%%

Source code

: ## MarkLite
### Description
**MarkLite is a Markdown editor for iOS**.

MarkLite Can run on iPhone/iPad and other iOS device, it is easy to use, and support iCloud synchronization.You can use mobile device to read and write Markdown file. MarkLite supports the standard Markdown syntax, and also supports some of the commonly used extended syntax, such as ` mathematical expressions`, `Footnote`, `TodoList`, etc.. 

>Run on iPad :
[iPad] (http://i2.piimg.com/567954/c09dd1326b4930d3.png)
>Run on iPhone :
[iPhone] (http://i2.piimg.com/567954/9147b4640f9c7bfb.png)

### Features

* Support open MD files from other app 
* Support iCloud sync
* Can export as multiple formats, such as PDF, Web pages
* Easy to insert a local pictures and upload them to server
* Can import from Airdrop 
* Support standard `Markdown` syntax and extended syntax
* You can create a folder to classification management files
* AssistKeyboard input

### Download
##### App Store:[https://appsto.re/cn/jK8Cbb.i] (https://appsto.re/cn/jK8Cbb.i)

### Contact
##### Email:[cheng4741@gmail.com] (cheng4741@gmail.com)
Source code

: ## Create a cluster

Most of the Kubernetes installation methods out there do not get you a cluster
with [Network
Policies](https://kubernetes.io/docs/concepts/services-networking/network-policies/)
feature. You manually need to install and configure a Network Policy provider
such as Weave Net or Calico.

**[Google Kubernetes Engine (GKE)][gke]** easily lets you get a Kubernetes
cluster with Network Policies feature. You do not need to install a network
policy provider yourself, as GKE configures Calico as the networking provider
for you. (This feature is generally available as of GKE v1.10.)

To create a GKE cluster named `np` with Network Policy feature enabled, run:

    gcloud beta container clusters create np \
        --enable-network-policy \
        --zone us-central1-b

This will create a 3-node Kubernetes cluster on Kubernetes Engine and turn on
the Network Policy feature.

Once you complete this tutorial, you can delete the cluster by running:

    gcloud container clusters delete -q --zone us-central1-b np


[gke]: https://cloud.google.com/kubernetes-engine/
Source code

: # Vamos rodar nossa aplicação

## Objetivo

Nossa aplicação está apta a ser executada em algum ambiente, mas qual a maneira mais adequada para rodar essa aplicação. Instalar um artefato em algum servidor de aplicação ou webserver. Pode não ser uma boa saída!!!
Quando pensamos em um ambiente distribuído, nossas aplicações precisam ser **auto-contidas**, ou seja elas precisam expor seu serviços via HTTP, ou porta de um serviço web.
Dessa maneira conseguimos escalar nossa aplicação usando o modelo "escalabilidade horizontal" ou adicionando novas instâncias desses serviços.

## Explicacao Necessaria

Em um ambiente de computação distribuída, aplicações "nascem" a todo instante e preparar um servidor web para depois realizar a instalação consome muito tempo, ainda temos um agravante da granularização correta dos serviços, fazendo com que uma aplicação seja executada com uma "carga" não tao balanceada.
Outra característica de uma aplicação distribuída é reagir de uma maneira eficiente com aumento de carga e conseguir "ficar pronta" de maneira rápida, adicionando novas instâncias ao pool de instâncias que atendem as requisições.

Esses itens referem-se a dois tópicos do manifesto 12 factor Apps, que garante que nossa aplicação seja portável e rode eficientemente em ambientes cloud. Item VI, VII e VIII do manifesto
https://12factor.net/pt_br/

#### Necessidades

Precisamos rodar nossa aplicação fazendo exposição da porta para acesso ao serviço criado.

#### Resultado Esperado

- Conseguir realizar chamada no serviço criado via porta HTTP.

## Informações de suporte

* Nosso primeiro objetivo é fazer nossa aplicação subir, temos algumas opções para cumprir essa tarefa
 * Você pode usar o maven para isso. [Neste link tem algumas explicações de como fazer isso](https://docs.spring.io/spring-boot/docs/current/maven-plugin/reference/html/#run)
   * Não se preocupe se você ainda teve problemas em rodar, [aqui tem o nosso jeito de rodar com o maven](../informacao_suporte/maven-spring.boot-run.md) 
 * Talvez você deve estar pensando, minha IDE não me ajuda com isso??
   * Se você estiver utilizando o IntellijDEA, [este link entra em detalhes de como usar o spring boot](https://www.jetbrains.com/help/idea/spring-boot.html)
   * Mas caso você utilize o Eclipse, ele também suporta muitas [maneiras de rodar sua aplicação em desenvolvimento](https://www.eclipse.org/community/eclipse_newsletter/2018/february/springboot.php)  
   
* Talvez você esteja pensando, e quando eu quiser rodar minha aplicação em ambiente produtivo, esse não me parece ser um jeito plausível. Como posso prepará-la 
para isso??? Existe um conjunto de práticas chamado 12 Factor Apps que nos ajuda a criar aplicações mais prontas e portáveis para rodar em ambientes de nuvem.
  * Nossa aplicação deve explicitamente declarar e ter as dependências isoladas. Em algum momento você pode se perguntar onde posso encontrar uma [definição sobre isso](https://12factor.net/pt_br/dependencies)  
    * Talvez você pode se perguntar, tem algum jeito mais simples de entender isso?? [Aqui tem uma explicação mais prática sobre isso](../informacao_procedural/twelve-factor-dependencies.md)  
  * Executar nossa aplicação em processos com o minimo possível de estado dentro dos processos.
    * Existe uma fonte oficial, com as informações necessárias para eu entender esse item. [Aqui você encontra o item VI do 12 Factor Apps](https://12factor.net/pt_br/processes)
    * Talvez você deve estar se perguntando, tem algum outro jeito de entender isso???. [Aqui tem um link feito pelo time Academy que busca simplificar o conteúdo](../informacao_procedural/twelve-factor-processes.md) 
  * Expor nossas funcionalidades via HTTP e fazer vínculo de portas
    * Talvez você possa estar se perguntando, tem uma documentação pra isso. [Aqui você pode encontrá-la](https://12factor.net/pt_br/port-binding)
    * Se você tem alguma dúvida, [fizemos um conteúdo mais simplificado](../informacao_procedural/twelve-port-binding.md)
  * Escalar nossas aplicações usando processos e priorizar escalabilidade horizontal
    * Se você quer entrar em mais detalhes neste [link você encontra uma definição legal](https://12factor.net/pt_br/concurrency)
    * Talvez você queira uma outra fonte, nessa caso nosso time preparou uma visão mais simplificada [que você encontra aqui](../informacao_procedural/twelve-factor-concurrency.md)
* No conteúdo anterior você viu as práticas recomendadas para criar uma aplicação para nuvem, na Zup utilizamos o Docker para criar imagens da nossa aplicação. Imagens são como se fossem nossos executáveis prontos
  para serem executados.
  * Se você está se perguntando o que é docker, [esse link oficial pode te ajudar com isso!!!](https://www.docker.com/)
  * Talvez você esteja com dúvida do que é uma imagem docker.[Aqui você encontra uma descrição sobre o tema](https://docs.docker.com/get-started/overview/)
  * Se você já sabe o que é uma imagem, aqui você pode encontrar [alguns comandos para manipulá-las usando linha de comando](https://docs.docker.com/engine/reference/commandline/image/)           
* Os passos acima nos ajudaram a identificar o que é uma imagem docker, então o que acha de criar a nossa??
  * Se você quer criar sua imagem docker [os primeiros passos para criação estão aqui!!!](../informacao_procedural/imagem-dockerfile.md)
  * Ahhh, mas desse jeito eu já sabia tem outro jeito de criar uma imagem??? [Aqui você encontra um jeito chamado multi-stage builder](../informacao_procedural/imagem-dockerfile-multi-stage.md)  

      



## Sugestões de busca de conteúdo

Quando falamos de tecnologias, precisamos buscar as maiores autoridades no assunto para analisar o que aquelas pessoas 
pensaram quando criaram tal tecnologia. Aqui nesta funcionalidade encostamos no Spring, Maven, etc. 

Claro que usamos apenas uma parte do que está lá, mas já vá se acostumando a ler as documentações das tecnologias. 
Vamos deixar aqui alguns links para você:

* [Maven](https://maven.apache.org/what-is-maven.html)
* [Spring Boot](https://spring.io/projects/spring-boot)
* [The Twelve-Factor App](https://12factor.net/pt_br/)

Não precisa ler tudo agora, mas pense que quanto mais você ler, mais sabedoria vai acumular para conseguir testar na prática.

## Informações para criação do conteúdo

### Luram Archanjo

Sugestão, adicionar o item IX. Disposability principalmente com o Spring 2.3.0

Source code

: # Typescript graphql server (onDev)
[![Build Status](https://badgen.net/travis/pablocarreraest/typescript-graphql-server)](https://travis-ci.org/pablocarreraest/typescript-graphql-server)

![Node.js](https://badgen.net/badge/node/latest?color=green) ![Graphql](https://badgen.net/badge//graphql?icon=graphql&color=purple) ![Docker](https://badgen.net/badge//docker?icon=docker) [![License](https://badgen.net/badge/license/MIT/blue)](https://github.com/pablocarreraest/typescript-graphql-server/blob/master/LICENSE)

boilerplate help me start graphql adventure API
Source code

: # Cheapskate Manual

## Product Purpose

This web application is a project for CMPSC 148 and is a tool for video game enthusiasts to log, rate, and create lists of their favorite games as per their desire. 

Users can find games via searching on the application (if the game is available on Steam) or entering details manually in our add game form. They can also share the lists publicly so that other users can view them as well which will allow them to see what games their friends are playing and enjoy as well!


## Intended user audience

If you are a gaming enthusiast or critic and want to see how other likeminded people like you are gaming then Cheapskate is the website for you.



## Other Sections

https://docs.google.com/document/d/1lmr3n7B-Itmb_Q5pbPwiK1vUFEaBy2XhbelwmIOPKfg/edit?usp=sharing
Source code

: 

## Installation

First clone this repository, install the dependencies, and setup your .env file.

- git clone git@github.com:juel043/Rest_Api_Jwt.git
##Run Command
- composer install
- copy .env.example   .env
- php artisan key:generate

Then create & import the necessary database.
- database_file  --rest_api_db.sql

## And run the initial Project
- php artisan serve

%%

What you need to do: With the line holding "dentro dos processos." as the first and the line holding "12 Factor Apps](https://12factor.net/pt_br/processes)" as the last, please transcribe exactly the lines of the material above in that range and nothing else.

Written solution:
  * Executar nossa aplicação em processos com o minimo possível de estado dentro dos processos.
    * Existe uma fonte oficial, com as informações necessárias para eu entender esse item. [Aqui você encontra o item VI do 12 Factor Apps](https://12factor.net/pt_br/processes)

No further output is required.